Tuesday, 3 May 2011

Vile Bodies

A few more literary adaptations - Evelyn Waugh this time, Waugh has now been filmed almost as much as E.M. Forster!



BRIDESHEAD REVISITED – I recorded this 2008 version out of curiousity last week but then decided I did not need to see it, but then I wondered just how bad it could be, so it certainly made for fascinating viewing. The main question though is: Why? Why bother to remake a classic and fillet it down to a 2 hour running time? The bare bones of the story are there but so many characters (like Anthony Blanche and Mr Samgrass) are just glossed over that it makes no sense. We still have Castle Howard though. A few lines of the original pop up here and there, like Carla’s line on how charming the English are with their male romances – Greta Scacchi is effective here. There is no point in making comparisons with 1981 the 11 hour BBC version. I often complain about movies being over-lit but this one seems curiously underlit with lots of interiors looking very gloomy if not almost dark.

Matthew Goode (glimpsed as the dead lover in A SINGLE MAN) is the rather dull Charles Ryder while Ben Whishaw (acclaimed for his Hamlet on stage) makes for a rather petulant, camp schoolboy Sebastian, certainly not as fascinating as Anthony Andrews in the original BBC production. All the subtlety of the original has been removed – Emma Thompson’s Lady Marchmain is just a dragon lady (without any of the subtlety of Claire Bloom's original) – she gets one good moment though when she turns her thwarted rage and withering disdain on Charles, and then a bit later we are told she has died, as though her character has been dispensed with. Despite the occasional nude swim there seems to be nothing going on between the boys and Hayley Attwell is simply not charismatic enough for Julia Flyte. Scripted by Andrew Davies and directed by Julian Jarrold. It reminded me of that dreadful 2005 film PRIDE & PREJUDICE by Joe Wright, again with the story simplified and streamlined and utterly without merit. I threw my disk of that in the bin, but at least didn’t purchase this BRIDESHEAD!

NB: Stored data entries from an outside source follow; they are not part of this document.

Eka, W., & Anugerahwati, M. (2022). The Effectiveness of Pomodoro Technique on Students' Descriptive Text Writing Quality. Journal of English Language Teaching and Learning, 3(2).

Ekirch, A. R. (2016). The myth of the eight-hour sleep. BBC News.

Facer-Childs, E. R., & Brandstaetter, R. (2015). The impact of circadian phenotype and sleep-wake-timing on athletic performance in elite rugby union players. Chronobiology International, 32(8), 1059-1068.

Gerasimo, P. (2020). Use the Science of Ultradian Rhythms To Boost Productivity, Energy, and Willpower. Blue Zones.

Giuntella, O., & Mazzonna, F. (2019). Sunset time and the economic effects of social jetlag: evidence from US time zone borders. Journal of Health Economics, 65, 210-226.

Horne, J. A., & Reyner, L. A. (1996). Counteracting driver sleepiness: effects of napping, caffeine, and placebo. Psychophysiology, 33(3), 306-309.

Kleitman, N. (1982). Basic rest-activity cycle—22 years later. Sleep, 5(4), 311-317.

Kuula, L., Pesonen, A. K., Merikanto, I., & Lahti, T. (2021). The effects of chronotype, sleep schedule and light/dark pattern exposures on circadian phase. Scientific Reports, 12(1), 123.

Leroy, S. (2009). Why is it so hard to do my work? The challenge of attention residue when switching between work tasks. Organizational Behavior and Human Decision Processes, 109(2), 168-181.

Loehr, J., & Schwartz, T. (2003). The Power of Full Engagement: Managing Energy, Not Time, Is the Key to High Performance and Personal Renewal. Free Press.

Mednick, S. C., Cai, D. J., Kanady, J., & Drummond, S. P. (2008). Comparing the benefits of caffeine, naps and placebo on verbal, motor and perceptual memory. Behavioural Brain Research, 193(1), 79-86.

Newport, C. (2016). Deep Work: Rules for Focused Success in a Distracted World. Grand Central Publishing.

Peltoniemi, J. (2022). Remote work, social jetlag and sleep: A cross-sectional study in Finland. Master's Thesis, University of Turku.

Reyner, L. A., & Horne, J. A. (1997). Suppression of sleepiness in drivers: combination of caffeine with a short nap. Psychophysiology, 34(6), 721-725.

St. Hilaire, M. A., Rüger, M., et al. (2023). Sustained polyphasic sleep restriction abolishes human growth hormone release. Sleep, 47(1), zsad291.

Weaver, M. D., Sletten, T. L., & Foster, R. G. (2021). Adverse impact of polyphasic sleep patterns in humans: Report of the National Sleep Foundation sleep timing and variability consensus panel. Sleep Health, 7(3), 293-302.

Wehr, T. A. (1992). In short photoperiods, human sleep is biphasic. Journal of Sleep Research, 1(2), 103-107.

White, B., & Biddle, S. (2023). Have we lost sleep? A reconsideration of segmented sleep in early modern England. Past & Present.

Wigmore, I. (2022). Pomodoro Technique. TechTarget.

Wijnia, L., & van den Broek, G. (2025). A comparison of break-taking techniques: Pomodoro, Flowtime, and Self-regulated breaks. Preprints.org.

BRIGHT YOUNG THINGS – A much better Waugh adaptation (from his “Vile Bodies”) and as scripted and directed by Stephen Fry in 2003, this is delicious entertainment with just the right touch. Add in a whole roll-call of thespians and nice period detail and it all works a treat. We are back in the 1930s again as James McAvoy as the gossip columnist Mr Chatterbox works for newspaper magnate Dan Ackroyd. Mr Chatterbox is banned from Lady Metroland’s party but sneaks in and files a full report on their cocaine-fuelled existence before gassing himself. Stephen Campbell Moore (THE HISTORY BOYS) is a replacement Mr Chatterbox while he tries to retrieve his manuscript and woo Emily Mortimer. The cast is a dream: David Tennant, Jim Broadbent, John Mills [sniffing cocaine in probably his last screen appearance], Peter O’Toole, Harriet Walter, Imelda Staunton and wonderful Julia McKenzie as Lottie Crump, the landlady always trying to get guests to pay their bill. Even the small parts are perfect like Bruno Lastra as the very camp waiter. There are also Stockard Channing as the evangelist, Michael Sheen, Margaret Tyzack and others, and again the bright young things of the 1930s have to face World War II. I enjoyed it hugely. "Vile Bodies" is classic Waugh and as not well known as "Brideshead" liberties could be taken (I dimly recall a BBC production with Vivien Pickles as Lottie). Can we ever get to see that '68 film of another Waugh: DECLINE AND FALL, and of course Tony Richardson's THE LOVED ONE? - that A HANDFUL OF DUST was well done too.